A. Analogue data is like the mercury in a thermometer. To the thermometer user, the height of the mercury column represents a temperature. Keep in mind, the height of the column is just a height, but we interpret or convert that height into a temperature, using the markers on the glass wall of the thermometer. Similarly, the analogue data collected by a sensor is a representation of a real world quantity (like force or pressure). This "representation" can be any value within a specified range and must be converted into units that we understand. For most of the analogue sensors, the "representation" of the data is a voltage reading. This voltage is converted by the specific software provided by the manufacture using a known conversion factor. Analogue sensors include pressure, force, temperature, light intensity, acceleration, sound, voltage, current, magnetic field, humidity, heart rate etc.

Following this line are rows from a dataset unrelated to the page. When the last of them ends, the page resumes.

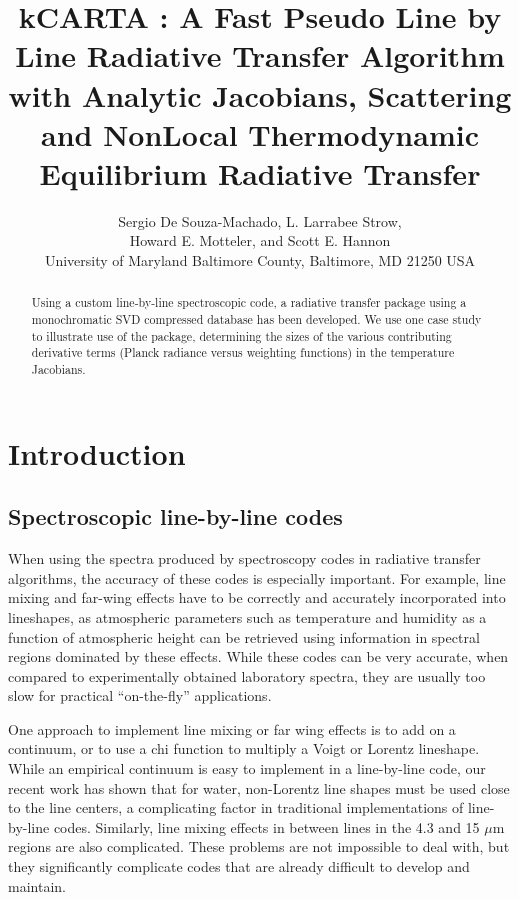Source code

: \documentclass[11pt]{article}
\title{kCARTA : A Fast Pseudo Line by Line Radiative Transfer Algorithm with
                Analytic Jacobians, Scattering and NonLocal Thermodynamic 
                Equilibrium Radiative Transfer}
\author{Sergio De Souza-Machado, L. Larrabee Strow,\\
       Howard E. Motteler, and Scott E. Hannon\\
       University of Maryland Baltimore County, Baltimore, MD 21250 USA}
\begin{document}
\maketitle

\begin{abstract}
  
  Using a custom line-by-line spectroscopic code, a radiative transfer package
  using a monochromatic \textsf{SVD} compressed database has been developed. 
  We use one case study to illustrate use of the package, determining the 
  sizes of the various contributing derivative terms (Planck radiance versus 
  weighting functions) in the temperature Jacobians. 
\end{abstract}

\section{Introduction}

\subsection{Spectroscopic line-by-line codes}

When using the spectra produced by spectroscopy codes in radiative transfer
algorithms, the accuracy of these codes is especially important.
For example, line mixing and far-wing effects have to be correctly and
accurately incorporated into lineshapes, as atmospheric parameters 
such as temperature and humidity as a function of atmospheric height can be
retrieved using information in spectral regions dominated by these effects. 
While these codes can be very accurate, when compared to experimentally 
obtained laboratory spectra, they are usually too slow for practical 
``on-the-fly'' applications.

One approach to implement line mixing or far wing effects is to add on a 
continuum, or to use a chi function to  multiply a Voigt or Lorentz 
lineshape. While an empirical continuum is easy to implement in a 
line-by-line code, our recent
work has shown that for water, non-Lorentz line shapes must be used
close to the line centers, a complicating factor in traditional
implementations of line-by-line codes. Similarly, line mixing effects
in between \cd lines in the 4.3 and 15 $\mu$m regions are also complicated.
These problems are not impossible to deal with, but they significantly 
complicate codes that are already difficult to develop and maintain.
\end{document}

Digital data is like a stopwatch. At the simplest level, the stopwatch knows that when its switch is "on," it begins timing. When the switch is "off," it stops timing. So a stopwatch does two things: it recognises an on/off state and it counts the time between those two states. Digital data is discrete numerical information that can be plugged directly into a calculation and displayed on screen. The data does not need to be converted by a conversion factor like analogue data. An example of a digital sensor is a photogate. A photogate recognises the blocked/unblocked state of its photogate beam. It measures the time between two blocked states (blocked-unblocked-blocked) and reports the time to the computer.